ASSIGNMENT
From the line that contains "- 🌱 I’m currently learning reactjs,API" to the last line of the records below, copy everything exactly, both ends included.

[MATERIAL SHOWN]

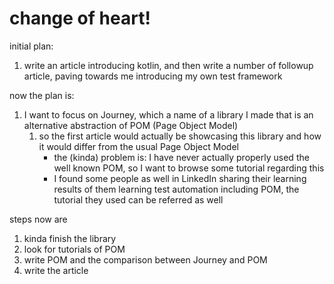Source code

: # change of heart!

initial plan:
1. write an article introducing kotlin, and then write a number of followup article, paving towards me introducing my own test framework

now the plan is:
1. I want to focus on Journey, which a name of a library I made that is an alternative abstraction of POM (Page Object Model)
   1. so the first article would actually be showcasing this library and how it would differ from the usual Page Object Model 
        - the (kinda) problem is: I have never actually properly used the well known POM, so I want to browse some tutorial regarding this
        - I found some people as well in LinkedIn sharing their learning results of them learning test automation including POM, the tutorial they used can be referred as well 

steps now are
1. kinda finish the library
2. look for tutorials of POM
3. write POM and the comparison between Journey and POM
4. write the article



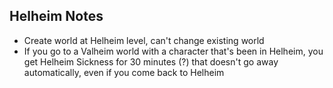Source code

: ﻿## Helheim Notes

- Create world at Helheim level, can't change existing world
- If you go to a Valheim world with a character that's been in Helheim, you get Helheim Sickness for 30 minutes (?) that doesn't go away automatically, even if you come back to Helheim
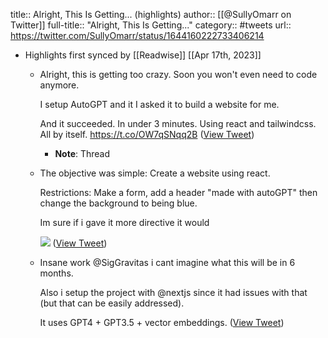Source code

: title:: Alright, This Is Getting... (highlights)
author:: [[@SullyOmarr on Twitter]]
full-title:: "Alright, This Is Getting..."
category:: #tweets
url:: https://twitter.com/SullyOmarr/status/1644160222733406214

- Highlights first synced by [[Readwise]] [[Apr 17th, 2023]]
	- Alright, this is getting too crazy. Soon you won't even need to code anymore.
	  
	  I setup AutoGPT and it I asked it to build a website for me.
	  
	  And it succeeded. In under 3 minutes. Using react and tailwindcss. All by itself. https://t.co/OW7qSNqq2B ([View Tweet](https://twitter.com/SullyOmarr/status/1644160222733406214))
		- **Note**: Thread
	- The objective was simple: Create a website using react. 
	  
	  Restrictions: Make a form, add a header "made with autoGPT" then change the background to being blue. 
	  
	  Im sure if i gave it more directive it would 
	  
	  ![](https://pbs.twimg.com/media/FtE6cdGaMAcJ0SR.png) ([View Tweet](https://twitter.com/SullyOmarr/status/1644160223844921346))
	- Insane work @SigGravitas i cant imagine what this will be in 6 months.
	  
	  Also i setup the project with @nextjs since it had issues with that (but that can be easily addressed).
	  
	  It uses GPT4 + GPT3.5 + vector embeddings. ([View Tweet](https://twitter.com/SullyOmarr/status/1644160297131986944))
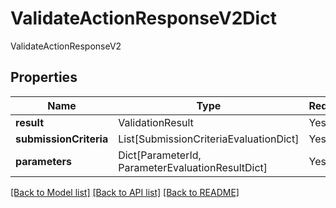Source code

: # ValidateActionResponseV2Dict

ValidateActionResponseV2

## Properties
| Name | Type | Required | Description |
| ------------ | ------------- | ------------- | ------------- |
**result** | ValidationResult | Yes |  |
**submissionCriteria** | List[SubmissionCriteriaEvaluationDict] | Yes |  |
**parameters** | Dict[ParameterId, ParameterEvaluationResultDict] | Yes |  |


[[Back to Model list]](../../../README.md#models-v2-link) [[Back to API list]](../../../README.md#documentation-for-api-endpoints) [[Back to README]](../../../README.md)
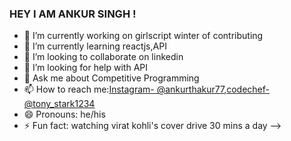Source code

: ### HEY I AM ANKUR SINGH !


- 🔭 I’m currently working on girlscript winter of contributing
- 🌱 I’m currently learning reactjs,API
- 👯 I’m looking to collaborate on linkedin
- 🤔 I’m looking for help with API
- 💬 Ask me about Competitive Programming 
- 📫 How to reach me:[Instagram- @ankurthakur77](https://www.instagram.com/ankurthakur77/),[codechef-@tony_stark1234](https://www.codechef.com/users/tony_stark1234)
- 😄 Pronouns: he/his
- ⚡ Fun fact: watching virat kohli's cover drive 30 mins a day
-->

[/MATERIAL SHOWN]

TASK RESULT
- 🌱 I’m currently learning reactjs,API
- 👯 I’m looking to collaborate on linkedin
- 🤔 I’m looking for help with API
- 💬 Ask me about Competitive Programming 
- 📫 How to reach me:[Instagram- @ankurthakur77](https://www.instagram.com/ankurthakur77/),[codechef-@tony_stark1234](https://www.codechef.com/users/tony_stark1234)
- 😄 Pronouns: he/his
- ⚡ Fun fact: watching virat kohli's cover drive 30 mins a day
-->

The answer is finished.